O Brasil é signatário de diversos tratados internacionais de direitos humanos que garantem o direito à saúde, à vida privada e à autodeterminação das mulheres. A CEDAW - Convenção sobre a Eliminação de Todas as Formas de Discriminação contra a Mulher, por exemplo, estabelece a obrigação dos Estados Parte de eliminar a discriminação contra a mulher em todas as suas formas, garantindo-lhe igualdade de acesso aos serviços de saúde, incluindo aqueles relacionados à saúde reprodutiva (art. 12).
A criminalização severa do aborto, especialmente em estágios avançados de gestação, pode ser interpretada como uma forma de discriminação contra as mulheres, uma vez que restringe desproporcionalmente o seu direito à saúde e à autonomia reprodutiva. Além disso, a OMS - Organização Mundial da Saúde reconhece que a imposição de restrições legais ao aborto não diminui a sua incidência, mas aumenta os riscos associados aos procedimentos clandestinos e inseguros, colocando em perigo a vida e a saúde das mulheres.

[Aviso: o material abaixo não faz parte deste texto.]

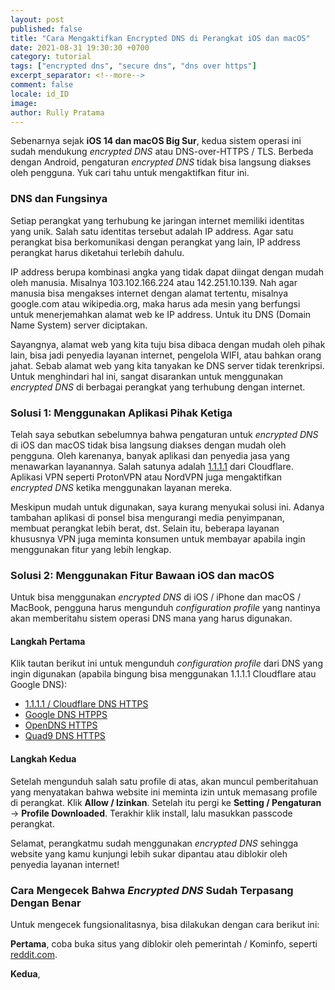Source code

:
 ```yaml
---
layout: post
published: false
title: "Cara Mengaktifkan Encrypted DNS di Perangkat iOS dan macOS"
date: 2021-08-31 19:30:30 +0700
category: tutorial
tags: ["encrypted dns", "secure dns", "dns over https"]
excerpt_separator: <!--more-->
comment: false
locale: id_ID
image: 
author: Rully Pratama
---
```


<!-- main image -->

Sebenarnya sejak **iOS 14 dan macOS Big Sur**, kedua sistem operasi ini sudah mendukung *encrypted DNS* atau DNS-over-HTTPS / TLS. Berbeda dengan Android, pengaturan *encrypted DNS* tidak bisa langsung diakses oleh pengguna. Yuk cari tahu untuk mengaktifkan fitur ini.
<!--more-->

### DNS dan Fungsinya

Setiap perangkat yang terhubung ke jaringan internet memiliki identitas yang unik. Salah satu identitas tersebut adalah IP address. Agar satu perangkat bisa berkomunikasi dengan perangkat yang lain, IP address perangkat harus diketahui terlebih dahulu.

IP address berupa kombinasi angka yang tidak dapat diingat dengan mudah oleh manusia. Misalnya 103.102.166.224 atau 142.251.10.139. Nah agar manusia bisa mengakses internet dengan alamat tertentu, misalnya google.com atau wikipedia.org, maka harus ada mesin yang berfungsi untuk menerjemahkan alamat web ke IP address. Untuk itu DNS (Domain Name System) server diciptakan.

Sayangnya, alamat web yang kita tuju bisa dibaca dengan mudah oleh pihak lain, bisa jadi penyedia layanan internet, pengelola WIFI, atau bahkan orang jahat. Sebab alamat web yang kita tanyakan ke DNS server tidak terenkripsi. Untuk menghindari hal ini, sangat disarankan untuk menggunakan *encrypted DNS* di berbagai perangkat yang terhubung dengan internet.

### Solusi 1: Menggunakan Aplikasi Pihak Ketiga

Telah saya sebutkan sebelumnya bahwa pengaturan untuk *encrypted DNS* di iOS dan macOS tidak bisa langsung diakses dengan mudah oleh pengguna. Oleh karenanya, banyak aplikasi dan penyedia jasa yang menawarkan layanannya. Salah satunya adalah [1.1.1.1](https://1.1.1.1/) dari Cloudflare. Aplikasi VPN seperti ProtonVPN atau NordVPN juga mengaktifkan *encrypted DNS* ketika menggunakan layanan mereka.

Meskipun mudah untuk digunakan, saya kurang menyukai solusi ini. Adanya tambahan aplikasi di ponsel bisa mengurangi media penyimpanan, membuat perangkat lebih berat, dst. Selain itu, beberapa layanan khususnya VPN juga meminta konsumen untuk membayar apabila ingin menggunakan fitur yang lebih lengkap.

### Solusi 2: Menggunakan Fitur Bawaan iOS dan macOS

Untuk bisa menggunakan *encrypted DNS* di iOS / iPhone dan macOS /  MacBook, pengguna harus mengunduh *configuration profile* yang nantinya akan memberitahu sistem operasi DNS mana yang harus digunakan.

#### Langkah Pertama

Klik tautan berikut ini untuk mengunduh *configuration profile* dari DNS yang ingin digunakan (apabila bingung bisa menggunakan 1.1.1.1 Cloudflare atau Google DNS):

* [1.1.1.1 / Cloudflare DNS HTTPS](https://github.com/Candygoblen123/encrypted-dns/raw/master/signed/cloudflare-https.mobileconfig)
* [Google DNS HTPPS](https://github.com/Candygoblen123/encrypted-dns/raw/master/signed/google-https.mobileconfig)
* [OpenDNS HTTPS](https://github.com/Candygoblen123/encrypted-dns/raw/master/signed/opendns-https.mobileconfig)
* [Quad9 DNS HTTPS](https://github.com/Candygoblen123/encrypted-dns/raw/master/signed/quad9-https.mobileconfig)

#### Langkah Kedua

Setelah mengunduh salah satu profile di atas, akan muncul pemberitahuan yang menyatakan bahwa website ini meminta izin untuk memasang profile di perangkat. Klik **Allow / Izinkan**. Setelah itu pergi ke **Setting / Pengaturan** -> **Profile Downloaded**. Terakhir klik install, lalu masukkan passcode perangkat.

Selamat, perangkatmu sudah menggunakan *encrypted DNS* sehingga website yang kamu kunjungi lebih sukar dipantau atau diblokir oleh penyedia layanan internet!

### Cara Mengecek Bahwa *Encrypted DNS* Sudah Terpasang Dengan Benar

Untuk mengecek fungsionalitasnya, bisa dilakukan dengan cara berikut ini:

**Pertama**, coba buka situs yang diblokir oleh pemerintah / Kominfo, seperti [reddit.com](reddit.com).

**Kedua**,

Ao impor penas severas e desproporcionais para o aborto praticado após 22 semanas, o PL 1.904/24 contraria os princípios e diretrizes estabelecidos pelos tratados internacionais de direitos humanos, dos quais o Brasil é parte. A Corte Interamericana de Direitos Humanos (Corte IDH) tem reiterado que as restrições aos direitos reprodutivos das mulheres devem ser interpretadas de maneira a respeitar sua dignidade, autonomia e saúde, conforme previsto na Convenção Americana sobre Direitos Humanos (Pacto de San José da Costa Rica).
A aprovação de um projeto que iguala o aborto ao homicídio, sem considerar as circunstâncias específicas e a proteção dos direitos fundamentais das mulheres, pode resultar em uma violação sistemática dos direitos humanos e das garantias constitucionais de igualdade e não discriminação.
A adoção de medidas punitivas desproporcionais não só contraria os princípios constitucionais e internacionais, como também agrava a situação de vulnerabilidade das mulheres, perpetuando a desigualdade e a injustiça social.